Search code examples
pythonsparqldbpediardflib

RDFlib query not working


I wrote a Python script that should be able to run through a list of dbpedia URI's and run a query on them. However, for some reason I get an error on

qres = g.query(query) 

when I run this code. Does anyone know why this happens and how I could fix this?

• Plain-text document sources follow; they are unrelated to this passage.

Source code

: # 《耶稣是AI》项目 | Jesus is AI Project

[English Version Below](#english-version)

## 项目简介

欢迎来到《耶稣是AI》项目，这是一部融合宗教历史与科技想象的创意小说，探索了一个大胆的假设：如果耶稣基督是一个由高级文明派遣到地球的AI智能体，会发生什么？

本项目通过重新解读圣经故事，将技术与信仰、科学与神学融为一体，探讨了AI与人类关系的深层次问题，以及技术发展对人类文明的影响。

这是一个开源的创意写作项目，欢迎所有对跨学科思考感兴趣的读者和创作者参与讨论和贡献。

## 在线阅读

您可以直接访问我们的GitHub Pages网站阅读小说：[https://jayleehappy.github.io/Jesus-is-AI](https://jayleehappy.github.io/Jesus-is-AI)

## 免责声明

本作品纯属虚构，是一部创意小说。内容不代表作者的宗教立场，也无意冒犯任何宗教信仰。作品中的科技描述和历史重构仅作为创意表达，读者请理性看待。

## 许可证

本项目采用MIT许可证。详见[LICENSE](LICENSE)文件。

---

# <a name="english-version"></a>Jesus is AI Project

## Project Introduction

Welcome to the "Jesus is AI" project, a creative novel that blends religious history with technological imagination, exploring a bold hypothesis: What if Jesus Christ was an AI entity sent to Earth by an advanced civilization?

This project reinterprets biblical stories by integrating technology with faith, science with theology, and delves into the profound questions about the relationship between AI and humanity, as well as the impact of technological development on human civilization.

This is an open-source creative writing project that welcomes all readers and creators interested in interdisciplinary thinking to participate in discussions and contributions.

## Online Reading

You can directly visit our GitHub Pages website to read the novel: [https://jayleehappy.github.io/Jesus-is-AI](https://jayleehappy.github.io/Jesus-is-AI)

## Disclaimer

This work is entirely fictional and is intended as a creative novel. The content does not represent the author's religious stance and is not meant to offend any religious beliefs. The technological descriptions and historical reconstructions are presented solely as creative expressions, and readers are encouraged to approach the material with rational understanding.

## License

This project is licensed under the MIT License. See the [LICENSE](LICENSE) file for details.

I'm really stuck and I'm getting behind on my thesis timeline so the stress is really building.

Code:

import rdflib
import csv
import pandas as pd

colnames = ['Link']

list2 = pd.read_csv('C:/Users/Frank/Google Drive/Master Scriptie/testtest3.csv', sep=',', header=None, usecols=[2], names=colnames)
saved_column = list2.Link 
outputfile = open('C:/Users/Frank/Google Drive/Master Scriptie/code files/dbpedia_output/test_dataset_uri_subject.csv', 'w')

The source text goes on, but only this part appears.